• TASK OBJECTIVE
In the records below, find the line with "- In Chennai" and the line with "- In Hyderabad". Print both exactly, along with every line between them, and no other line.
=======
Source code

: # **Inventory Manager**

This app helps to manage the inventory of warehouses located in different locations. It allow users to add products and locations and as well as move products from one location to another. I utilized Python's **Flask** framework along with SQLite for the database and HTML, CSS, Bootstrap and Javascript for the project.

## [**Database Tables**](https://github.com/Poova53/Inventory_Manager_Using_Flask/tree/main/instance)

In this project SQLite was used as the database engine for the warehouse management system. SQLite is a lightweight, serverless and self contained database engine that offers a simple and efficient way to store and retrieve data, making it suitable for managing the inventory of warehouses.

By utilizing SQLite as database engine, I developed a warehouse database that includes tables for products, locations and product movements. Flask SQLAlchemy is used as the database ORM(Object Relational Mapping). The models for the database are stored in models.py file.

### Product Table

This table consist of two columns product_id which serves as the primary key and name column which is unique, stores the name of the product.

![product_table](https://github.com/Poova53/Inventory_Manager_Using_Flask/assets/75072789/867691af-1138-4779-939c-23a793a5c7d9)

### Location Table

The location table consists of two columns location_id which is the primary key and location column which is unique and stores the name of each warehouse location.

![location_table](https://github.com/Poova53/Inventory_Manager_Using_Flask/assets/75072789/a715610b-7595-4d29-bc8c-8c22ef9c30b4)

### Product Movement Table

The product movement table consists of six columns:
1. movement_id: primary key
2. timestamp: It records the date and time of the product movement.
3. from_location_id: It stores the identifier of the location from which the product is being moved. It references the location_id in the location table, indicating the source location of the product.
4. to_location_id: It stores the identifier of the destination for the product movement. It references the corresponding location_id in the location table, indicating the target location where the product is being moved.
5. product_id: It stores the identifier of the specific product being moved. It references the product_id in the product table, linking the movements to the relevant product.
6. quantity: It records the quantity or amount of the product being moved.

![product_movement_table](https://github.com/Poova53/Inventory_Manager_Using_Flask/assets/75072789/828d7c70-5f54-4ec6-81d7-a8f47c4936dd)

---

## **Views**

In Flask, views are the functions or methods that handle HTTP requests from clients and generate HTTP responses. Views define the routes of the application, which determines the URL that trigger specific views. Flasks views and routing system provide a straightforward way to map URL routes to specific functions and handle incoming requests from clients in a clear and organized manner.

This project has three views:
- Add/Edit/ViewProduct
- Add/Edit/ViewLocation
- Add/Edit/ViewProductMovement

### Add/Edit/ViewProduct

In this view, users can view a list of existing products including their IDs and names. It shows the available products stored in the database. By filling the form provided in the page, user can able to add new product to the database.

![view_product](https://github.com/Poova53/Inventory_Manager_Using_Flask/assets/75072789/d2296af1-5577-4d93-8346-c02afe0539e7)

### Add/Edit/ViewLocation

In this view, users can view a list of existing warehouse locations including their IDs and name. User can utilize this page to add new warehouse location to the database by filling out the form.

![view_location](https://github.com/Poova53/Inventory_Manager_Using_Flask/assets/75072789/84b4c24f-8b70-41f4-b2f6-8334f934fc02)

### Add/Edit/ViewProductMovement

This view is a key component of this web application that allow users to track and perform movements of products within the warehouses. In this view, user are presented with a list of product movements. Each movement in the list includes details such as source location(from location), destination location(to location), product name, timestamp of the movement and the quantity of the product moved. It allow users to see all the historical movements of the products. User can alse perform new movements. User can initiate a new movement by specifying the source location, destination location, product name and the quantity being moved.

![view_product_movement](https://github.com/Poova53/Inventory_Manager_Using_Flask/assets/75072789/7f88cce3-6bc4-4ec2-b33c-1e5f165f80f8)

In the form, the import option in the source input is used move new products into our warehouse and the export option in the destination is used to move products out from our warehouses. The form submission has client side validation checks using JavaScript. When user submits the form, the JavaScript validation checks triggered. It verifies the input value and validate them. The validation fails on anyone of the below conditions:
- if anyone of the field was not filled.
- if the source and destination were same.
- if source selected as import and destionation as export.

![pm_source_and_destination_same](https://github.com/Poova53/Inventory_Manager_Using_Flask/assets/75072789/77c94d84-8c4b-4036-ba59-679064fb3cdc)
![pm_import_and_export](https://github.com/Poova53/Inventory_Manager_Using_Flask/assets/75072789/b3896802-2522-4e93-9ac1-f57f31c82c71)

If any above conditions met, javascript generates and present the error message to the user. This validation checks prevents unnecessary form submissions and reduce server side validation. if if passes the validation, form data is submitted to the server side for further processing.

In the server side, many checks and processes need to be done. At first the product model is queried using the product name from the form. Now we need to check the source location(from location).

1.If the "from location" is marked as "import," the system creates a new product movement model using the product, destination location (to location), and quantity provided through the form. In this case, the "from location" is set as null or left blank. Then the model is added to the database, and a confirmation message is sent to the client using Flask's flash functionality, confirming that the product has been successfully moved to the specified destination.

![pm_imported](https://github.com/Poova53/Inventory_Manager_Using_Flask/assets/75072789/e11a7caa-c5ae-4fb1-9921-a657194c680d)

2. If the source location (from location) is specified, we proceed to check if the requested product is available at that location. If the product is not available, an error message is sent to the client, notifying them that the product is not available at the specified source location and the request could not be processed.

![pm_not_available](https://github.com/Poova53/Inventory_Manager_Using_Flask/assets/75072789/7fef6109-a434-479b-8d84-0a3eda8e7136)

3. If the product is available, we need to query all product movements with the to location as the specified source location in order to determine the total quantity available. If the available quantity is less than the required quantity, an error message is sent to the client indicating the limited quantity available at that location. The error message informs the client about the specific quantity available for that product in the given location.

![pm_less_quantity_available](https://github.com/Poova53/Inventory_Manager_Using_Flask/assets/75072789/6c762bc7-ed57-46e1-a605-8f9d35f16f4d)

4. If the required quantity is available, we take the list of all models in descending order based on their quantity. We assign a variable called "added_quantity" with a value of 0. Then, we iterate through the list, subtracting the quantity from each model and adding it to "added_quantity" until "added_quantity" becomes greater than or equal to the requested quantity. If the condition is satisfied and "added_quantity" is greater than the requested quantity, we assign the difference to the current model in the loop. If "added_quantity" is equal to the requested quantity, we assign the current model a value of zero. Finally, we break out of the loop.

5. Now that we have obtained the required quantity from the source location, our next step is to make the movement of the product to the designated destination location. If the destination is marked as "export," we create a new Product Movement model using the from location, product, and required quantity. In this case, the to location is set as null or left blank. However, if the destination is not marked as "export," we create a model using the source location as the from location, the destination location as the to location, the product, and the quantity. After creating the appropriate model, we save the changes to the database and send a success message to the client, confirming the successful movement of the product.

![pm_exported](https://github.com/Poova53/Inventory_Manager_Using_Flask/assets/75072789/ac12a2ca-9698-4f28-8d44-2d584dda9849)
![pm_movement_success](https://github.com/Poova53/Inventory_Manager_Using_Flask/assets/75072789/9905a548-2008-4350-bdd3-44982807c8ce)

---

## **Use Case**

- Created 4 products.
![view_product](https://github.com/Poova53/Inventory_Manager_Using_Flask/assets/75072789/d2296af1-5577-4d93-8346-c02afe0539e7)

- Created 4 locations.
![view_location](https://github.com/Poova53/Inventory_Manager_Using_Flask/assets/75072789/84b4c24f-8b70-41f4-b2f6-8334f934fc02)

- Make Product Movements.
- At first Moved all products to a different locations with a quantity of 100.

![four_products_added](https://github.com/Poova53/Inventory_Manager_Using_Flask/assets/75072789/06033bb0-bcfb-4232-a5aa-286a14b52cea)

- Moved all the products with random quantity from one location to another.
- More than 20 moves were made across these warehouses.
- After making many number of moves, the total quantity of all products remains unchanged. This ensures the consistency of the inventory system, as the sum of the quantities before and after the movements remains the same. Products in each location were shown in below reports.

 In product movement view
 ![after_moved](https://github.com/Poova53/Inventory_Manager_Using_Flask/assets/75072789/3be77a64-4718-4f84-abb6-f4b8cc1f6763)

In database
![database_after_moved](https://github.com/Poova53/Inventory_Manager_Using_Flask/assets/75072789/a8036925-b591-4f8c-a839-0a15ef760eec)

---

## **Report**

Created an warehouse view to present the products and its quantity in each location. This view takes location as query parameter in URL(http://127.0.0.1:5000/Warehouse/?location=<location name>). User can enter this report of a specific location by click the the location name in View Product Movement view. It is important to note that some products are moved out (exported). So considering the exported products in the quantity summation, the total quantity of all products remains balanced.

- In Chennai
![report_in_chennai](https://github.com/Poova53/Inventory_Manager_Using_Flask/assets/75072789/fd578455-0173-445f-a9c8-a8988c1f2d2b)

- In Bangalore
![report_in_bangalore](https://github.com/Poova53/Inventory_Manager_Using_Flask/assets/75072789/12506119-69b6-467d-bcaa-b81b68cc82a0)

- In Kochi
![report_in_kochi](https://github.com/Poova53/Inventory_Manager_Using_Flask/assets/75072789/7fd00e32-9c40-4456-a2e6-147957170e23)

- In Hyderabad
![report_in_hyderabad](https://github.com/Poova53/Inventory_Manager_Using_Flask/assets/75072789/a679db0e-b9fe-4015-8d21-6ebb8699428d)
=======
• WRITTEN ANSWER
- In Chennai
![report_in_chennai](https://github.com/Poova53/Inventory_Manager_Using_Flask/assets/75072789/fd578455-0173-445f-a9c8-a8988c1f2d2b)

- In Bangalore
![report_in_bangalore](https://github.com/Poova53/Inventory_Manager_Using_Flask/assets/75072789/12506119-69b6-467d-bcaa-b81b68cc82a0)

- In Kochi
![report_in_kochi](https://github.com/Poova53/Inventory_Manager_Using_Flask/assets/75072789/7fd00e32-9c40-4456-a2e6-147957170e23)

- In Hyderabad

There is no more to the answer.